- Oral presentation
- Open Access
Cardiac amyloid burden assessment by T1 mapping predicts survival in patients with systemic AL amyloidosis - a 2 year follow-up study
© Banypersad et al.; licensee BioMed Central Ltd. 2014
- Published: 16 January 2014
- Late Gadolinium Enhancement
- Cardiac Involvement
- Post Contrast
- Amyloid Burden
Cardiac involvement drives outcome in systemic AL amyloidosis. Late gadolinium enhancement (LGE) CMR is useful for the detection of cardiac amyloid, but characteristic LGE patterns do not always occur or may appear late in the disease. Using CMR T1 mapping, we measured the pre contrast myocardial T1 and myocardial Extracellular Volume (ECV), reflecting myocardial amyloidosis burden and determined their prognostic significance.

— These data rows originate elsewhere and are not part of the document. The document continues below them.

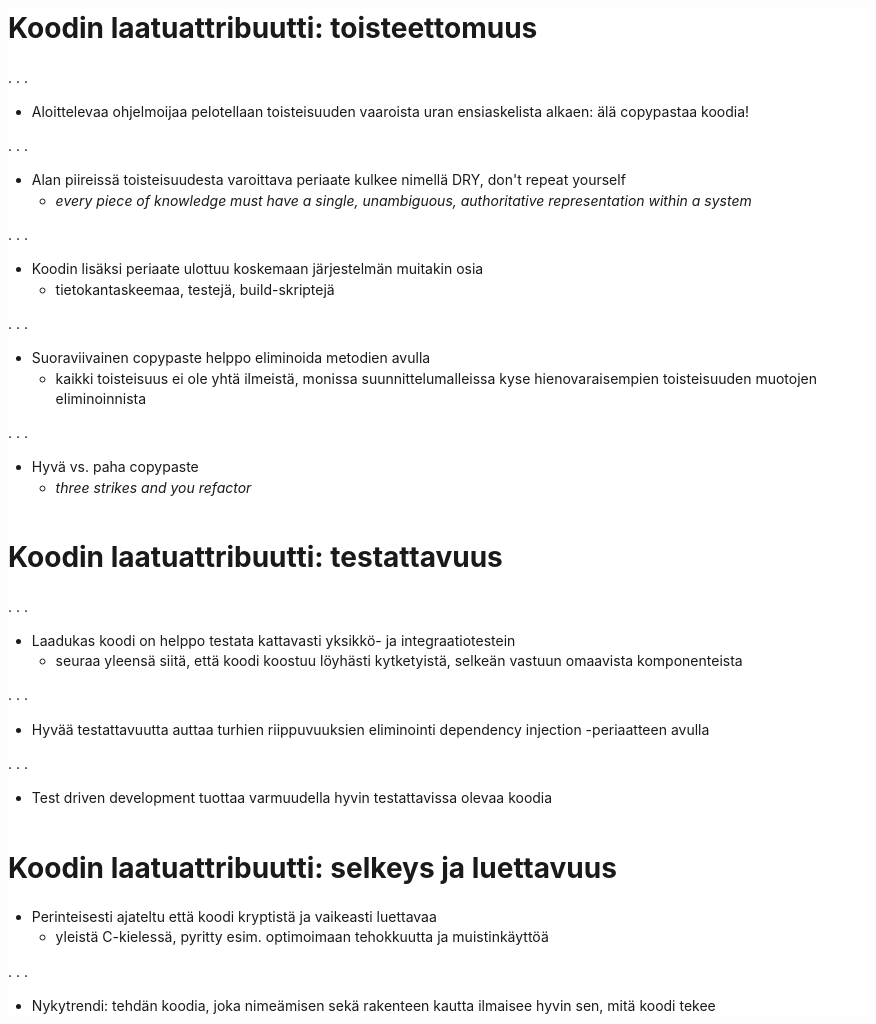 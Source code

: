 # Koodin laatuattribuutti: toisteettomuus

. . .  

- Aloittelevaa ohjelmoijaa pelotellaan toisteisuuden vaaroista uran ensiaskelista alkaen: älä copypastaa koodia!

. . .

- Alan piireissä toisteisuudesta varoittava periaate kulkee nimellä DRY, don't repeat yourself
  - _every piece of knowledge must have a single, unambiguous, authoritative representation within a system_

. . .

- Koodin lisäksi periaate ulottuu koskemaan järjestelmän muitakin osia
  - tietokantaskeemaa, testejä, build-skriptejä

. . .

- Suoraviivainen copypaste helppo eliminoida metodien avulla
  - kaikki toisteisuus ei ole yhtä ilmeistä, monissa suunnittelumalleissa kyse hienovaraisempien toisteisuuden muotojen eliminoinnista

. . .

- Hyvä vs. paha copypaste
  - _three strikes and you refactor_

# Koodin laatuattribuutti: testattavuus

. . .  

- Laadukas koodi on helppo testata kattavasti yksikkö- ja integraatiotestein
  - seuraa yleensä siitä, että koodi koostuu löyhästi kytketyistä, selkeän vastuun omaavista komponenteista

. . .

- Hyvää testattavuutta auttaa turhien riippuvuuksien eliminointi dependency injection -periaatteen avulla

. . .

- Test driven development tuottaa varmuudella hyvin testattavissa olevaa koodia

# Koodin laatuattribuutti: selkeys ja luettavuus

- Perinteisesti ajateltu että koodi kryptistä ja vaikeasti luettavaa
  - yleistä C-kielessä, pyritty esim. optimoimaan tehokkuutta ja muistinkäyttöä

. . .

- Nykytrendi: tehdän koodia, joka nimeämisen sekä rakenteen kautta ilmaisee hyvin sen, mitä koodi tekee
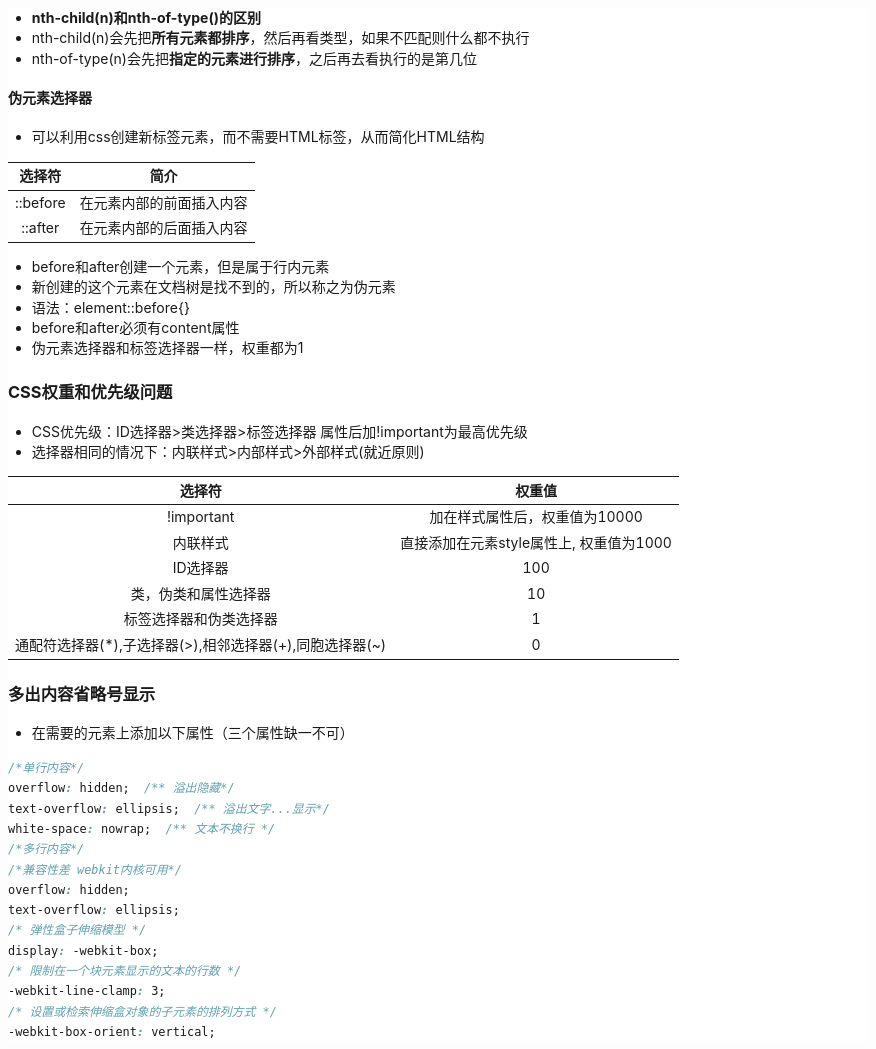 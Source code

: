 - **nth-child(n)和nth-of-type()的区别**
- nth-child(n)会先把**所有元素都排序**，然后再看类型，如果不匹配则什么都不执行
- nth-of-type(n)会先把**指定的元素进行排序**，之后再去看执行的是第几位

#### 伪元素选择器
- 可以利用css创建新标签元素，而不需要HTML标签，从而简化HTML结构

|  选择符  | 简介 |
|:-------:|:-------: |
|   ::before | 在元素内部的前面插入内容 |
|   ::after  | 在元素内部的后面插入内容 |

- before和after创建一个元素，但是属于行内元素
- 新创建的这个元素在文档树是找不到的，所以称之为伪元素
- 语法：element::before{}
- before和after必须有content属性
- 伪元素选择器和标签选择器一样，权重都为1

### CSS权重和优先级问题

- CSS优先级：ID选择器>类选择器>标签选择器  属性后加!important为最高优先级
- 选择器相同的情况下：内联样式>内部样式>外部样式(就近原则)

|  选择符  | 权重值 |
|:-------:|:-------: |
|   !important | 加在样式属性后，权重值为10000 |
|   内联样式  | 直接添加在元素style属性上, 权重值为1000 |
|   ID选择器  | 100 |
|   类，伪类和属性选择器  | 10 |
|   标签选择器和伪类选择器  | 1 |
|   通配符选择器(*),子选择器(>),相邻选择器(+),同胞选择器(~)  | 0 |

### 多出内容省略号显示
- 在需要的元素上添加以下属性（三个属性缺一不可）
```css
/*单行内容*/
overflow: hidden;  /** 溢出隐藏*/
text-overflow: ellipsis;  /** 溢出文字...显示*/
white-space: nowrap;  /** 文本不换行 */
/*多行内容*/
/*兼容性差 webkit内核可用*/
overflow: hidden;
text-overflow: ellipsis;
/* 弹性盒子伸缩模型 */
display: -webkit-box;
/* 限制在一个块元素显示的文本的行数 */
-webkit-line-clamp: 3;
/* 设置或检索伸缩盒对象的子元素的排列方式 */
-webkit-box-orient: vertical;
```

102 patients underwent CMR and T1 mapping pre- and post contrast. Myocardial ECV was calculated at contrast equilibrium. 54 healthy volunteers served as controls. Patients were followed up for a median duration of 23 months and survival analyses were performed. A secondary analysis compared predictive power of the following techniques: pre contrast T1, post contrast T1, ECV at equilibrium (ECVi) and ECV at 15 minutes i.e. bolus only ECV (ECVb).
ECVi and ECVb were both raised compared to normals (both ECVi and ECVb means: 0.44 ± 0.12 vs 0.25 ± 0.02 for healthy volunteers, P < 0.001), as was native T1 (1081 ms vs 954 ms, P < 0.001). All 3 tracked pre-test probability of cardiac involvement, cardiac biomarkers and systolic and diastolic dysfunction. During follow-up, 25 deaths occurred. An ECVi of > 0.44 carried a hazard ratio for death of 3.76 (95% CI: 1.50 - 9.43), P = 0.005 and pre contrast T1 of > 1080 ms = HR 3.38 (95% CI: 1.21 - 9.45), p = 0.020. ECVi and ECVb performed similarly. Both ECVi and ECVb were stronger predictors of survival than pre contrast T1 as assessed by the (Harrell's C statistic). Isolated post contrast T1 was non predictive.
Myocardial ECV (bolus or infusion technique) and pre contrast T1 in AL amyloidosis are strong predictors of mortality with ECV (however measured) being the better predictor.